In a stunningly beautiful, 13th century Grade 2 listed building right in the middle of Dartmoor lives a musician who has resisted the traditional record company route to making money from music, and shown a new way forward for like‑minded others. Impressively, he appears to have it all: still only 34 years old, he makes a comfortable living from selling and performing his own music, lives in idyllic surroundings with his wife‑cum‑musical partner, plus two children, and enjoys the benefits of a modest home recording studio. No record or publishing company is involved — no distributors, no middle men, no managers. Everything is done by the couple in‑house: his many solo albums and collaborations, and her albums and prints, are sold either by mail order, or via 'new age' shops, and in some cases via regular record shops. The dubious machinations of the music industry are nowhere in sight. As a result Nigel Shaw and partner Carolyn Hillyer retain complete control over their music, their careers, and their lives.

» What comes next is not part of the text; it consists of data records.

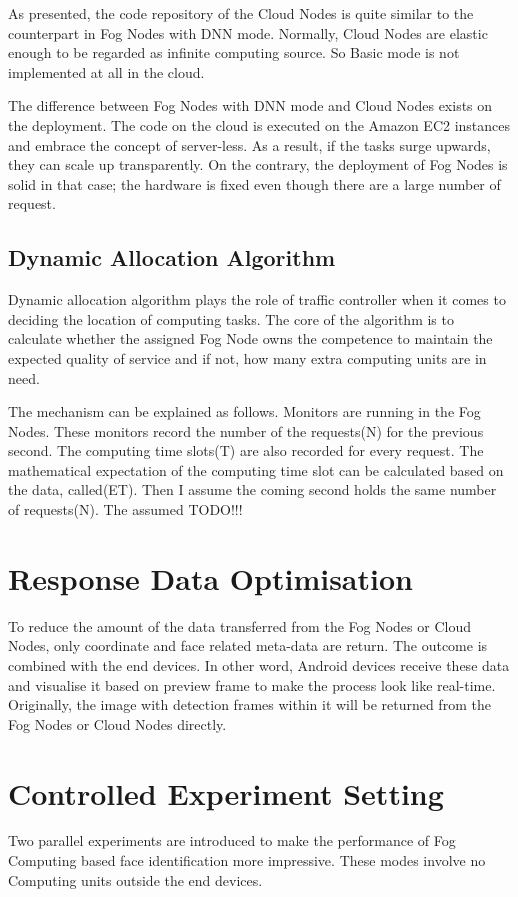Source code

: As presented, the code repository of the Cloud Nodes is quite similar to the counterpart in Fog Nodes with DNN mode. Normally, Cloud Nodes are elastic enough to be regarded as infinite computing source. So Basic mode is not implemented at all in the cloud.

The difference between Fog Nodes with DNN mode and Cloud Nodes exists on the deployment. The code on the cloud is executed on the Amazon EC2 instances and embrace the concept of server-less. As a result, if the tasks surge upwards, they can scale up transparently. On the contrary, the deployment of Fog Nodes is solid in that case; the hardware is fixed even though there are a large number of request.

\subsection{Dynamic Allocation Algorithm}
Dynamic allocation algorithm plays the role of traffic controller when it comes to deciding the location of computing tasks. The core of the algorithm is to calculate whether the assigned Fog Node owns the competence to maintain the expected quality of service and if not, how many extra computing units are in need.

The mechanism can be explained as follows. Monitors are running in the Fog Nodes. These monitors record the number of the requests(N) for the previous second. The computing time slots(T) are also recorded for every request. The mathematical expectation of the computing time slot can be calculated based on the data, called(ET). Then I assume the coming second holds the same number of requests(N). The assumed {TODO!!!}

\section{Response Data Optimisation}
To reduce the amount of the data transferred from the Fog Nodes or Cloud Nodes, only coordinate and face related meta-data are return. The outcome is combined with the end devices. In other word, Android devices receive these data and visualise it based on preview frame to make the process look like real-time. Originally, the image with detection frames within it will be returned from the Fog Nodes or Cloud Nodes directly. 

\section{Controlled Experiment Setting}
Two parallel experiments are introduced to make the performance of Fog Computing based face identification more impressive. These modes involve no Computing units outside the end devices.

So how does he do it? And what, exactly, does he do? On a grey and misty day earlier this year, I made the long trek from London to Dartmoor to find out. I marvelled at the remote and pastoral location of Shaw's home, a beautiful Devonshire longhouse, the central part of which was built in 1235, and features walls almost four feet thick.
In the spacious former hayloft, above what once were the stables, we settle in Shaw's recording studio with some tea. A Crystal 16:4:2 desk, two Alesis ADATs, a Roland W30 and SH101, Korg DW8000 and 01R/W contrast quaintly with the age‑old woodwork, as well as a collection of wooden flutes, and a little altar featuring rattles, shells, bird bones and all sorts of other natural artefacts. Shaw himself is an easy‑going, affable person, who speaks with quiet confidence and appears to have a relaxed live‑and‑let‑live attitude.
Occasionally, however, another side of his character shows — a determination which surely must have helped him get to where he is now. He's particularly outspoken about the dream of so many musicians — to be signed by a record company. "The biggest trap in the world," he fumes. "It's fatal, especially when you're young and just starting out. Looking for a company or person to rescue you eats up lots of time and energy that could be spent producing brilliant pieces of work. And I've met very few signed people who've had a really good time with record companies. For almost everyone it's a compromise, and it's the element of compromise that I find distasteful. How can you compromise with your own creativity? Musicians should empower themselves and do their own thing, and stop other people feeding off what they do. If I can get my stuff out and support myself financially from my music, everyone can do it. It's like the early punk attitude: anyone can do anything, regardless of what talent they have. It's not about having a specific skill or technique, it's just about belief: do you believe in yourself enough so that you know you can do it?"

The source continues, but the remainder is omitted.